How to complete this task: For this exercise, please find the lines in the entries that include the word "README" and copy them.

Extracted data:
══════════

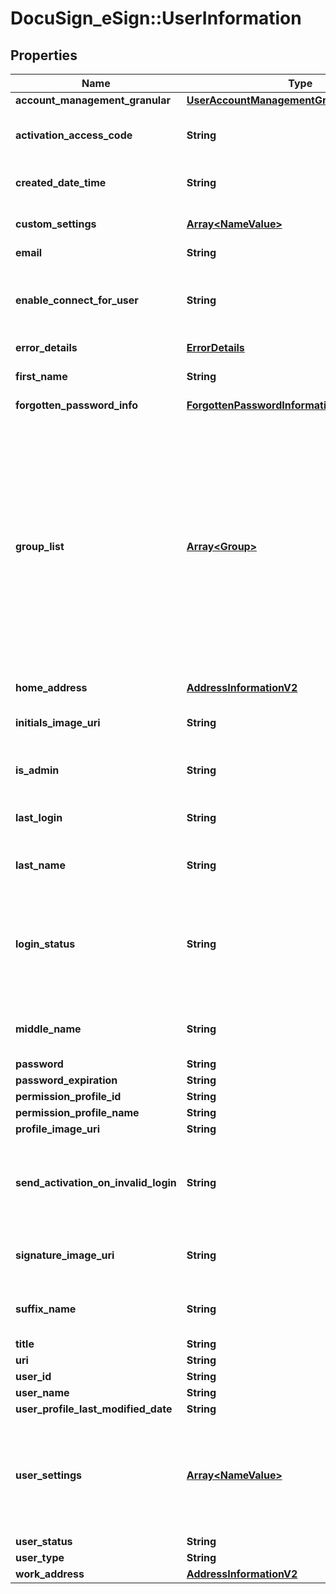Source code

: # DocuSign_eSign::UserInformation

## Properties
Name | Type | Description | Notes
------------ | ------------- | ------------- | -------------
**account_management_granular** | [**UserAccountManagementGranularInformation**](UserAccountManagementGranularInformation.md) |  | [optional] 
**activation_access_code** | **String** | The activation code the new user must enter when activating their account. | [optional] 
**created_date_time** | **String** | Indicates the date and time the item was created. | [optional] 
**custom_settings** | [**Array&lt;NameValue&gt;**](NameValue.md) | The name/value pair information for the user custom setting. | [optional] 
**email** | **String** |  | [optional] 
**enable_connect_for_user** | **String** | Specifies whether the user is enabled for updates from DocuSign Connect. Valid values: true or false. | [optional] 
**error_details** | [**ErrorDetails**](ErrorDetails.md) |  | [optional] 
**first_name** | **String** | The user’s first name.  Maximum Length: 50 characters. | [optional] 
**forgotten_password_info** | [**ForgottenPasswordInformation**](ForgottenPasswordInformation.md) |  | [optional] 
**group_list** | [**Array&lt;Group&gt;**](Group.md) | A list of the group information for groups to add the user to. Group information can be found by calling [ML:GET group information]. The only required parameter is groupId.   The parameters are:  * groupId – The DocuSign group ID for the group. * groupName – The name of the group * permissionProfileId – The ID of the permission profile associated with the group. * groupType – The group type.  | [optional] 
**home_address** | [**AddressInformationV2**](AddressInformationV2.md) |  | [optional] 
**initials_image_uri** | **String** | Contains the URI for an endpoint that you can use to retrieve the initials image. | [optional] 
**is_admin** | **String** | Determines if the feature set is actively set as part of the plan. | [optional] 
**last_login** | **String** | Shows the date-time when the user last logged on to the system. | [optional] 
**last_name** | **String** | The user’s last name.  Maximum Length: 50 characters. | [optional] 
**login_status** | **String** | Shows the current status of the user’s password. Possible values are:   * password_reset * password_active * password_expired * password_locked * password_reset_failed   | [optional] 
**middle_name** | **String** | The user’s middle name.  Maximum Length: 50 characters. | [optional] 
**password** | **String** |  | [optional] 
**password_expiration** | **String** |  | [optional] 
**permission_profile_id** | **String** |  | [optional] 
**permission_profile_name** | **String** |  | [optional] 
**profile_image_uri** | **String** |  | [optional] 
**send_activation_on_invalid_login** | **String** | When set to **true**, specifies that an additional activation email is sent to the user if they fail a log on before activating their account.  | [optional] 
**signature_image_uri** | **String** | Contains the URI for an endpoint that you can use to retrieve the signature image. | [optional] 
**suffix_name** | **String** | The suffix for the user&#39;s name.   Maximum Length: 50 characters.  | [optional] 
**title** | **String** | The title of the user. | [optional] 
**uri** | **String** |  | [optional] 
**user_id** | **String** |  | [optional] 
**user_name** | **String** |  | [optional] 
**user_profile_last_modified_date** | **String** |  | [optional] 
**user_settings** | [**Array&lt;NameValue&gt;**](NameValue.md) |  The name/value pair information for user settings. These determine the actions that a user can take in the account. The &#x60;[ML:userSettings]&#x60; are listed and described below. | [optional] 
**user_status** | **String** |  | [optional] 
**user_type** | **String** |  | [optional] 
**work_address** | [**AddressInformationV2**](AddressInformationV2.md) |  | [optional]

══════════

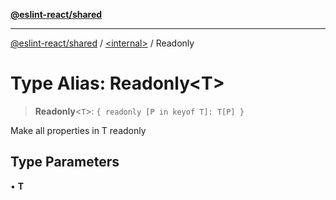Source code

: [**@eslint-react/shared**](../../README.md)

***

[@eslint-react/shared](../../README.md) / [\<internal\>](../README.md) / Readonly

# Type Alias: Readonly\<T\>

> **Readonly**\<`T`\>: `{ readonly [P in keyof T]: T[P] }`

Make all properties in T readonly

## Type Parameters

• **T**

══════════

Reply:
: [**@eslint-react/shared**](../../README.md)
[@eslint-react/shared](../../README.md) / [\<internal\>](../README.md) / Readonly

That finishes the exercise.